Most of the books, donated by M.K. Narayanan, are on strategic affairs and international relations, reflecting the core interests of the former national security advisor and IB director. The rest include novels and books on varied topics, from Irish cultural heritage to streets of Delhi.
The novels include a Rabindranath Tagore collection — including A Grain of Sand (Chokher Bali), The Shipwreck (Noukadubi) and Home and the World (Ghare Baire) — and bestsellers by Josephine Cox and Judith McNaught.
Among the other books are historian Daithi O. Hogain’s Ireland People and Places: A Celebration of Ireland’s Cultural Heritage.
“We are still cataloguing. Once that is done, the books will be placed on a separate rack dedicated to the governor in the library, with his name written above it,” said a Raj Bhavan official.

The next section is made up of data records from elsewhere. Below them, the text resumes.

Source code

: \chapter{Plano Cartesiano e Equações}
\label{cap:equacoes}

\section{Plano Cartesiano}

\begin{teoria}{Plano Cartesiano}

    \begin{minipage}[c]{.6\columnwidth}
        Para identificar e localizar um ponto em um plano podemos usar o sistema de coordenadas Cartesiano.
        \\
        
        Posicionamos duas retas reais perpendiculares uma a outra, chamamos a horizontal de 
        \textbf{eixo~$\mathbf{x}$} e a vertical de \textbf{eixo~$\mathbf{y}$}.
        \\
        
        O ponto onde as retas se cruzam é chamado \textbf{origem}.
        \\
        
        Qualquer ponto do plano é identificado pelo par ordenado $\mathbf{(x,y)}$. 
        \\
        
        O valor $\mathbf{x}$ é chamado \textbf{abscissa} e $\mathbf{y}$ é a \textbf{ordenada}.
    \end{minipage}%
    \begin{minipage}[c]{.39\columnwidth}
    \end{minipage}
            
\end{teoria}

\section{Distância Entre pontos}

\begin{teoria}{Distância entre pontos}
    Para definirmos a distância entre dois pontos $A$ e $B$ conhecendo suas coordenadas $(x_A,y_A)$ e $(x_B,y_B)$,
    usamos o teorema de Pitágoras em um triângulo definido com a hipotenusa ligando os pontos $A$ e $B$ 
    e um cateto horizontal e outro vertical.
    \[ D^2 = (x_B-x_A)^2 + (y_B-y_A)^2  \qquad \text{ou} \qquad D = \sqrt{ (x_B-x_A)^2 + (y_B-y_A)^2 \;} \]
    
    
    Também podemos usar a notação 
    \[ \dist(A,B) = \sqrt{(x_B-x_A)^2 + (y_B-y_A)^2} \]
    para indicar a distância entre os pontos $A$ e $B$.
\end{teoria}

The library on the ground floor at Raj Bhavan’s north-west corner has about 7,000 books, manuscripts and photographs. Almost all governors of Bengal have donated books to the library, as evident by the racks under the names of Narayanan’s predecessors.
“The library was relocated from the second floor to the ground floor in early 2000, during the tenure of Viren J. Shah. Since then the space has grown keeping pace with the books being received over the years,” said an official.
“This library boasts a rare treasure — Memoirs of the Life, Writings and Correspondence of William Jones by Lord Teignmouth.”
The library has three rooms, including a study. Most of the books are kept in the reading room, the librarian’s chamber and the covered corridor in front of the three rooms.
The governor’s study is a small place with a wooden table and three chairs. Insiders said Gopalkrishna Gandhi would frequently visit the study.
In contrast, the outgoing governor comes to the study occasionally. “He prefers his office to the library to read books,” said a Raj Bhavan insider.
During Narayanan’s stay, most of the book releases at Raj Bhavan — including K. Natwar Singh’s Walking with Lions: Tales from a Diplomatic Past — would be held in the library.
An early riser, Narayanan begins his day by walking around his sprawling residence, followed by physical exercise that continues for half an hour.
“He comes to the office at 10.30am. Around 2.30pm every day, he leaves for an hour’s lunch break. Unless engaged otherwise, he stays in office till 8-8.30pm. There will always be books or magazines by his side,” said an official said.
Before Narayanan leaves, the 450-strong Raj Bhavan staff would meet him for the last time on Thursday afternoon for an informal interaction over tea. A source said the staff would hand over to the governor a gift “he would treasure”.